(Pictures paired with source code)
□ □ □ □ □ □ □

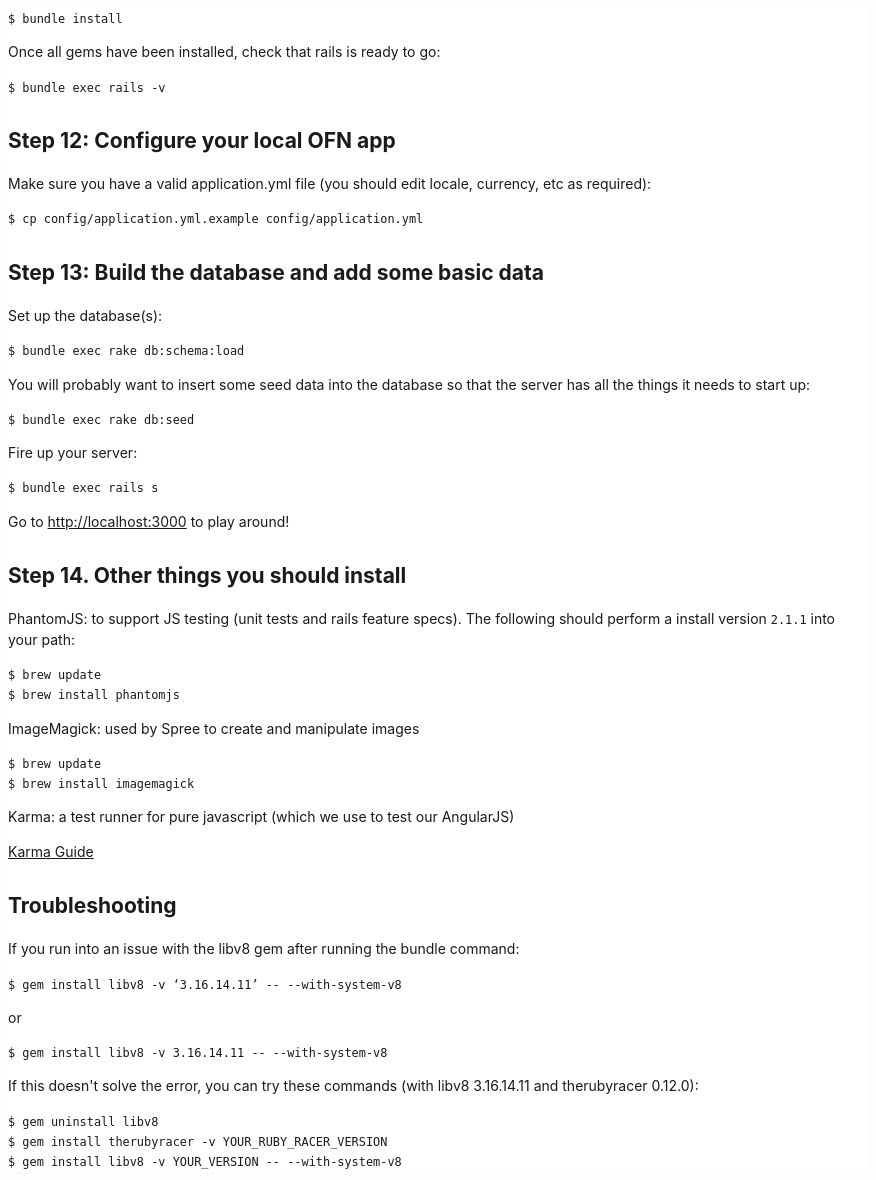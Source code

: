     $ bundle install

Once all gems have been installed, check that rails is ready to go:

    $ bundle exec rails -v

## Step 12: Configure your local OFN app

Make sure you have a valid application.yml file (you should edit locale, currency, etc as required):

    $ cp config/application.yml.example config/application.yml

## Step 13: Build the database and add some basic data

Set up the database(s):

    $ bundle exec rake db:schema:load

You will probably want to insert some seed data into the database so that the server has all the things it needs to start up:

    $ bundle exec rake db:seed

Fire up your server:

    $ bundle exec rails s

Go to [http://localhost:3000](http://localhost:3000) to play around!

## Step 14. Other things you should install

PhantomJS: to support JS testing (unit tests and rails feature specs). The following should perform a install version `2.1.1` into your path:

    $ brew update
    $ brew install phantomjs

ImageMagick: used by Spree to create and manipulate images

    $ brew update
    $ brew install imagemagick

Karma: a test runner for pure javascript (which we use to test our AngularJS)

[Karma Guide](https://github.com/openfoodfoundation/openfoodnetwork/wiki/Karma)

## Troubleshooting

If you run into an issue with the libv8 gem after running the bundle command:

```
$ gem install libv8 -v ‘3.16.14.11’ -- --with-system-v8
```
or
```
$ gem install libv8 -v 3.16.14.11 -- --with-system-v8
```

If this doesn't solve the error, you can try these commands (with libv8 3.16.14.11 and therubyracer 0.12.0):

    $ gem uninstall libv8
    $ gem install therubyracer -v YOUR_RUBY_RACER_VERSION
    $ gem install libv8 -v YOUR_VERSION -- --with-system-v8

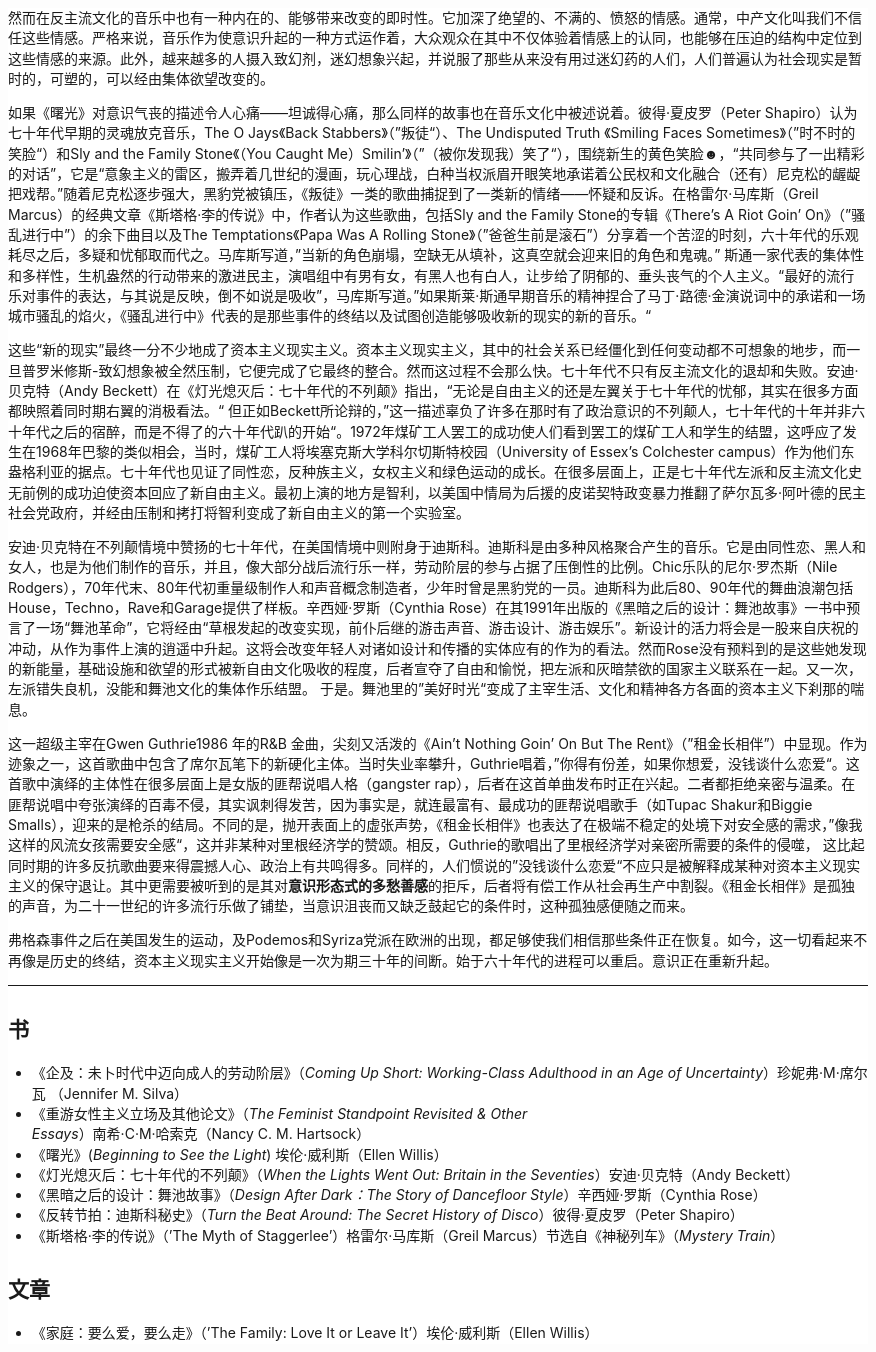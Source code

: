 然而在反主流文化的音乐中也有一种内在的、能够带来改变的即时性。它加深了绝望的、不满的、愤怒的情感。通常，中产文化叫我们不信任这些情感。严格来说，音乐作为使意识升起的一种方式运作着，大众观众在其中不仅体验着情感上的认同，也能够在压迫的结构中定位到这些情感的来源。此外，越来越多的人摄入致幻剂，迷幻想象兴起，并说服了那些从来没有用过迷幻药的人们，人们普遍认为社会现实是暂时的，可塑的，可以经由集体欲望改变的。

如果《曙光》对意识气丧的描述令人心痛——坦诚得心痛，那么同样的故事也在音乐文化中被述说着。彼得·夏皮罗（Peter Shapiro）认为七十年代早期的灵魂放克音乐，The O Jays《Back Stabbers》（”叛徒“）、The Undisputed Truth 《Smiling Faces Sometimes》（”时不时的笑脸“）和Sly and the Family Stone《（You Caught Me）Smilin’》（”（被你发现我）笑了“），围绕新生的黄色笑脸☻，“共同参与了一出精彩的对话”，它是“意象主义的雷区，搬弄着几世纪的漫画，玩心理战，白种当权派眉开眼笑地承诺着公民权和文化融合（还有）尼克松的龌龊把戏帮。”随着尼克松逐步强大，黑豹党被镇压，《叛徒》一类的歌曲捕捉到了一类新的情绪——怀疑和反诉。在格雷尔·马库斯（Greil Marcus）的经典文章《斯塔格·李的传说》中，作者认为这些歌曲，包括Sly and the Family Stone的专辑《There’s A Riot Goin’ On》（”骚乱进行中”）的余下曲目以及The Temptations《Papa Was A Rolling Stone》（”爸爸生前是滚石”）分享着一个苦涩的时刻，六十年代的乐观耗尽之后，多疑和忧郁取而代之。马库斯写道，”当新的角色崩塌，空缺无从填补，这真空就会迎来旧的角色和鬼魂。” 斯通一家代表的集体性和多样性，生机盎然的行动带来的激进民主，演唱组中有男有女，有黑人也有白人，让步给了阴郁的、垂头丧气的个人主义。“最好的流行乐对事件的表达，与其说是反映，倒不如说是吸收”，马库斯写道。”如果斯莱·斯通早期音乐的精神捏合了马丁·路德·金演说词中的承诺和一场城市骚乱的焰火，《骚乱进行中》代表的是那些事件的终结以及试图创造能够吸收新的现实的新的音乐。“

这些“新的现实”最终一分不少地成了资本主义现实主义。资本主义现实主义，其中的社会关系已经僵化到任何变动都不可想象的地步，而一旦普罗米修斯-致幻想象被全然压制，它便完成了它最终的整合。然而这过程不会那么快。七十年代不只有反主流文化的退却和失败。安迪·贝克特（Andy Beckett）在《灯光熄灭后：七十年代的不列颠》指出，“无论是自由主义的还是左翼关于七十年代的忧郁，其实在很多方面都映照着同时期右翼的消极看法。“ 但正如Beckett所论辩的，”这一描述辜负了许多在那时有了政治意识的不列颠人，七十年代的十年并非六十年代之后的宿醉，而是不得了的六十年代趴的开始“。1972年煤矿工人罢工的成功使人们看到罢工的煤矿工人和学生的结盟，这呼应了发生在1968年巴黎的类似相会，当时，煤矿工人将埃塞克斯大学科尔切斯特校园（University of Essex’s Colchester campus）作为他们东盎格利亚的据点。七十年代也见证了同性恋，反种族主义，女权主义和绿色运动的成长。在很多层面上，正是七十年代左派和反主流文化史无前例的成功迫使资本回应了新自由主义。最初上演的地方是智利，以美国中情局为后援的皮诺契特政变暴力推翻了萨尔瓦多·阿叶德的民主社会党政府，并经由压制和拷打将智利变成了新自由主义的第一个实验室。

安迪·贝克特在不列颠情境中赞扬的七十年代，在美国情境中则附身于迪斯科。迪斯科是由多种风格聚合产生的音乐。它是由同性恋、黑人和女人，也是为他们制作的音乐，并且，像大部分战后流行乐一样，劳动阶层的参与占据了压倒性的比例。Chic乐队的尼尔·罗杰斯（Nile Rodgers），70年代末、80年代初重量级制作人和声音概念制造者，少年时曾是黑豹党的一员。迪斯科为此后80、90年代的舞曲浪潮包括House，Techno，Rave和Garage提供了样板。辛西娅·罗斯（Cynthia Rose）在其1991年出版的《黑暗之后的设计：舞池故事》一书中预言了一场“舞池革命”，它将经由“草根发起的改变实现，前仆后继的游击声音、游击设计、游击娱乐”。新设计的活力将会是一股来自庆祝的冲动，从作为事件上演的逍遥中升起。这将会改变年轻人对诸如设计和传播的实体应有的作为的看法。然而Rose没有预料到的是这些她发现的新能量，基础设施和欲望的形式被新自由文化吸收的程度，后者宣夺了自由和愉悦，把左派和灰暗禁欲的国家主义联系在一起。又一次，左派错失良机，没能和舞池文化的集体作乐结盟。 于是。舞池里的”美好时光“变成了主宰生活、文化和精神各方各面的资本主义下刹那的喘息。

这一超级主宰在Gwen Guthrie1986 年的R&B 金曲，尖刻又活泼的《Ain’t Nothing Goin’ On But The Rent》（”租金长相伴”）中显现。作为迹象之一，这首歌曲中包含了席尔瓦笔下的新硬化主体。当时失业率攀升，Guthrie唱着，”你得有份差，如果你想爱，没钱谈什么恋爱“。这首歌中演绎的主体性在很多层面上是女版的匪帮说唱人格（gangster rap），后者在这首单曲发布时正在兴起。二者都拒绝亲密与温柔。在匪帮说唱中夸张演绎的百毒不侵，其实讽刺得发苦，因为事实是，就连最富有、最成功的匪帮说唱歌手（如Tupac Shakur和Biggie Smalls），迎来的是枪杀的结局。不同的是，抛开表面上的虚张声势，《租金长相伴》也表达了在极端不稳定的处境下对安全感的需求，”像我这样的风流女孩需要安全感“，这并非某种对里根经济学的赞颂。相反，Guthrie的歌唱出了里根经济学对亲密所需要的条件的侵噬， 这比起同时期的许多反抗歌曲要来得震撼人心、政治上有共鸣得多。同样的，人们惯说的”没钱谈什么恋爱“不应只是被解释成某种对资本主义现实主义的保守退让。其中更需要被听到的是其对**意识形态式的多愁善感**的拒斥，后者将有偿工作从社会再生产中割裂。《租金长相伴》是孤独的声音，为二十一世纪的许多流行乐做了铺垫，当意识沮丧而又缺乏鼓起它的条件时，这种孤独感便随之而来。

弗格森事件之后在美国发生的运动，及Podemos和Syriza党派在欧洲的出现，都足够使我们相信那些条件正在恢复。如今，这一切看起来不再像是历史的终结，资本主义现实主义开始像是一次为期三十年的间断。始于六十年代的进程可以重启。意识正在重新升起。

---


## 书

* 《企及：未卜时代中迈向成人的劳动阶层》（*Coming Up Short: Working-Class Adulthood in an Age of Uncertainty*）珍妮弗·M·席尔瓦 （Jennifer M. Silva）
* 《重游女性主义立场及其他论文》（*The Feminist Standpoint Revisited & Other Essays*）南希·C·M·哈索克（Nancy C. M. Hartsock）
* 《曙光》(*Beginning to See the Light*) 埃伦·威利斯（Ellen Willis）
* 《灯光熄灭后：七十年代的不列颠》（*When the Lights Went Out: Britain in the Seventies*）安迪·贝克特（Andy Beckett）
* 《黑暗之后的设计：舞池故事》（*Design After Dark：The Story of Dancefloor Style*）辛西娅·罗斯（Cynthia Rose）
* 《反转节拍：迪斯科秘史》（*Turn the Beat Around: The Secret History of Disco*）彼得·夏皮罗（Peter Shapiro）
* 《斯塔格·李的传说》（’The Myth of Staggerlee’）格雷尔·马库斯（Greil Marcus）节选自《神秘列车》（*Mystery Train*）

## 文章
* 《家庭：要么爱，要么走》（’The Family: Love It or Leave It’）埃伦·威利斯（Ellen Willis）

□ □ □ □ □ □ □

EXERCISE BRIEF → Return each line from the entries above that includes "Karma".

FINISHED EXERCISE →
Karma: a test runner for pure javascript (which we use to test our AngularJS)
[Karma Guide](https://github.com/openfoodfoundation/openfoodnetwork/wiki/Karma)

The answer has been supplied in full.